Salah satu keunggulan lain dari Jambi adalah perkebunan. Praktek perkebunan sudah lama ada di Jambi, bahkan pengusaha Jambi menyumbangkan helikopter untuk presiden RI pertama untuk menunjang aktifitas kepresidenan. Sekarang komoditas perkebunan yang sangat dominan adalah Karet dan Kelapa Sawit. Di hampir pelosok ditemui perkebunan karet dan sawit. Namun ironisnya, pemilik kebun bukan lagi masyarakat Jambi melainkan pemodal-pemodal yang ada di Jakarta bahkan Malaysia.
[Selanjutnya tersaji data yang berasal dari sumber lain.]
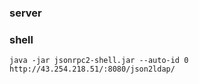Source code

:### server



### shell

	java -jar jsonrpc2-shell.jar --auto-id 0 http://43.254.218.51/:8080/json2ldap/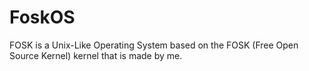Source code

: # FoskOS
FOSK is a Unix-Like Operating System based on the FOSK (Free Open Source Kernel) kernel that is made by me.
Perkebunan di Jambi pernah mengalami masa jaya. Saat itu, perkebunan masih dikelola oleh penduduk. Kemakmuran jelas dirasakan oleh masyarakat Jambi. Ini tergambar dari aktifitas keseharian masyarakat yang terekam dalam jawaban sepele atas sebuah pertanyaan hendak kemano? Mereka akan menjawab tidak kemana-mana. Ya walaupun mereka tidak kemana-mana tetapi cadangan pangannya sudah cukup untuk satu tahun bahkan lebih. Jawaban berbeda akan ditemui pada masyarakat Jawa yang menjawab akan ke sawah atau bekerja.
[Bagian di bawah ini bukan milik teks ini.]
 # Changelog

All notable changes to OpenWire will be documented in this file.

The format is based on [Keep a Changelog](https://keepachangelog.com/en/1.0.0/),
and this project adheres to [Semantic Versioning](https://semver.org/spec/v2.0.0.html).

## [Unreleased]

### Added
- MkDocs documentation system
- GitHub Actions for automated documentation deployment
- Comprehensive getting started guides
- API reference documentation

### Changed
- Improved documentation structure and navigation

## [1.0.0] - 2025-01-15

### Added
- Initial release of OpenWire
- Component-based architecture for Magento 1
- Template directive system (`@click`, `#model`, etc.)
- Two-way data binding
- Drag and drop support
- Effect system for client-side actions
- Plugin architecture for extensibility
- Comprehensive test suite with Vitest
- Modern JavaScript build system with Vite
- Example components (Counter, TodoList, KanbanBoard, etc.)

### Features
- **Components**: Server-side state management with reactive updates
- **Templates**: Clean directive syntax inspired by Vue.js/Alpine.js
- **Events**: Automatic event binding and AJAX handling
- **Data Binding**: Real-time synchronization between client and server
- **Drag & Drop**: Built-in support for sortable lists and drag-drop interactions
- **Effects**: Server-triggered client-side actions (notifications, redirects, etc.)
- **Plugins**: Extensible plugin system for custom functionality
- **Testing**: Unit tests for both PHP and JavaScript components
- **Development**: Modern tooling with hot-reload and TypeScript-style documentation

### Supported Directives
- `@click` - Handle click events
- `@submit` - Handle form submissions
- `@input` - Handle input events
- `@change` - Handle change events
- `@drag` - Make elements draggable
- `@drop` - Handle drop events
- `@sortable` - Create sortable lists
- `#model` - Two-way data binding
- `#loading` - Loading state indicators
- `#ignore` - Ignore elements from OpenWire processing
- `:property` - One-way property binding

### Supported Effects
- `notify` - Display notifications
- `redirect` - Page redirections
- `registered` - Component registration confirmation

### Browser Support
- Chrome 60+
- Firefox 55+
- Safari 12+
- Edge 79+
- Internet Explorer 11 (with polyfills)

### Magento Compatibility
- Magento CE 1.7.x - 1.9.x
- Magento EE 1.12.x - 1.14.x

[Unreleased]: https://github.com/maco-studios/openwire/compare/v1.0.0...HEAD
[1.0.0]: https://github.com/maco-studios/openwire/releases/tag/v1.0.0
Di Jambi juga terdapat salah satu warisan masa lalu yang penting. Candi muarajambi. Situs percandian ini adalah yang terbesar di Asia Tenggara. Di duga oleh beberapa kalangan candi ini sebagai pusat dari kerajaan Sriwijaya, mengingat sampai sekarang pusat dari kerajaan Sriwijaya belum ditemukan. Palembang yang mengklaim sebagai pusat kerajaan Sriwijaya juga tidak memiliki situs arkeologis yang mendukung untuk itu. Letaknya yang dekat dengan sungai Batanghari memang memungkinkan situs ini pada masa lalu sebagai pusat kerajaan.
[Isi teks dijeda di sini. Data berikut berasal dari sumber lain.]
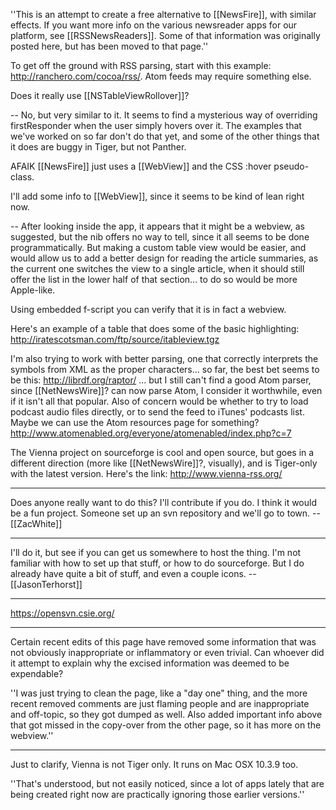 ''This is an attempt to create a free alternative to [[NewsFire]], with similar effects. If you want more info on the various newsreader apps for our platform, see [[RSSNewsReaders]]. Some of that information was originally posted here, but has been moved to that page.''

To get off the ground with RSS parsing, start with this example: http://ranchero.com/cocoa/rss/. Atom feeds may require something else.

Does it really use [[NSTableViewRollover]]?

-- No, but very similar to it. It seems to find a mysterious way of overriding firstResponder when the user simply hovers over it. The examples that we've worked on so far don't do that yet, and some of the other things that it does are buggy in Tiger, but not Panther.

AFAIK [[NewsFire]] just uses a [[WebView]] and the CSS :hover pseudo-class.

I'll add some info to [[WebView]], since it seems to be kind of lean right now.

-- After looking inside the app, it appears that it might be a webview, as suggested, but the nib offers no way to tell, since it all seems to be done programmatically. But making a custom table view would be easier, and would allow us to add a better design for reading the article summaries, as the current one switches the view to a single article, when it should still offer the list in the lower half of that section... to do so would be more Apple-like.

Using embedded f-script you can verify that it is in fact a webview.

Here's an example of a table that does some of the basic highlighting: http://iratescotsman.com/ftp/source/itableview.tgz

I'm also trying to work with better parsing, one that correctly interprets the symbols from XML as the proper characters... so far, the best bet seems to be this: http://librdf.org/raptor/ ... but I still can't find a good Atom parser, since [[NetNewsWire]]? can now parse Atom, I consider it worthwhile, even if it isn't all that popular. Also of concern would be whether to try to load podcast audio files directly, or to send the feed to iTunes' podcasts list. Maybe we can use the Atom resources page for something? http://www.atomenabled.org/everyone/atomenabled/index.php?c=7

The Vienna project on sourceforge is cool and open source, but goes in a different direction (more like [[NetNewsWire]]?, visually), and is Tiger-only with the latest version. Here's the link: http://www.vienna-rss.org/

----

Does anyone really want to do this? I'll contribute if you do. I think it would be a fun project. Someone set up an svn repository and we'll go to town.
--[[ZacWhite]]

----

I'll do it, but see if you can get us somewhere to host the thing. I'm not familiar with how to set up that stuff, or how to do sourceforge. But I do already have quite a bit of stuff, and even a couple icons. -- [[JasonTerhorst]]

----

https://opensvn.csie.org/

----

Certain recent edits of this page have removed some information that was not obviously inappropriate or inflammatory or even trivial. Can whoever did it attempt to explain why the excised information was deemed to be expendable?

''I was just trying to clean the page, like a "day one" thing, and the more recent removed comments are just flaming people and are inappropriate and off-topic, so they got dumped as well. Also added important info above that got missed in the copy-over from the other page, so it has more on the webview.''

----

Just to clarify, Vienna is not Tiger only. It runs on Mac OSX 10.3.9 too.

''That's understood, but not easily noticed, since a lot of apps lately that are being created right now are practically ignoring those earlier versions.''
Etnis melayu adalah salah satu etnis penting di Indonesia, bahkan bahasa dari etnis ini menjadi bahasa resmi negara. Selain itu juga etnis melayu memainkan peran penting dalam perjalanan sejarah bangsa Indonesia sebagai entitas bangsa. Etnis melayu menurut beberapa kalangan bepusat di Jambi, mengingat di daerah ini terdapat kerajaan besar yang dikenal dengan kerajaan Melayu. Bahkan di Kerinci ditemukan aksara kuno.
Islam dan Masyarakat Jambi
Kalau benar pusat kerajaan Sriwijaya berada di Jambi, maka Jambi merupakan jalur penting bagi persebaran agama Islam di Indonesia. Dalam sejarah diketahui bahwa Puteri Champa melahirkan anaknya (dari Brawijaya V) di Palembang (Sriwijaya/Kerajaan Melayu) yang kelak anak ini menjadi tokoh penting pada perkembangan Islam di Jawa. Anak Puteri Champa dengan Barawijaya ini adalah Raden Fatah, pendiri kerajaan Islam Demak. Kerajaan Islam pertama di Jawa.
Bila pusat kerajaan Sriwijaya itu di jambi, maka berarti juga Puteri Champa menetap di Jambi dan Raden Fatah lahir di Jambi, bukan Palembang. Jika demikian adanya, maka Jambi berperan penting dalam proses islamisasi di Nusantara. Tidak saja sebagi perlintasan melainkan juga tempat lahirkan peradaban Islam itu sendiri.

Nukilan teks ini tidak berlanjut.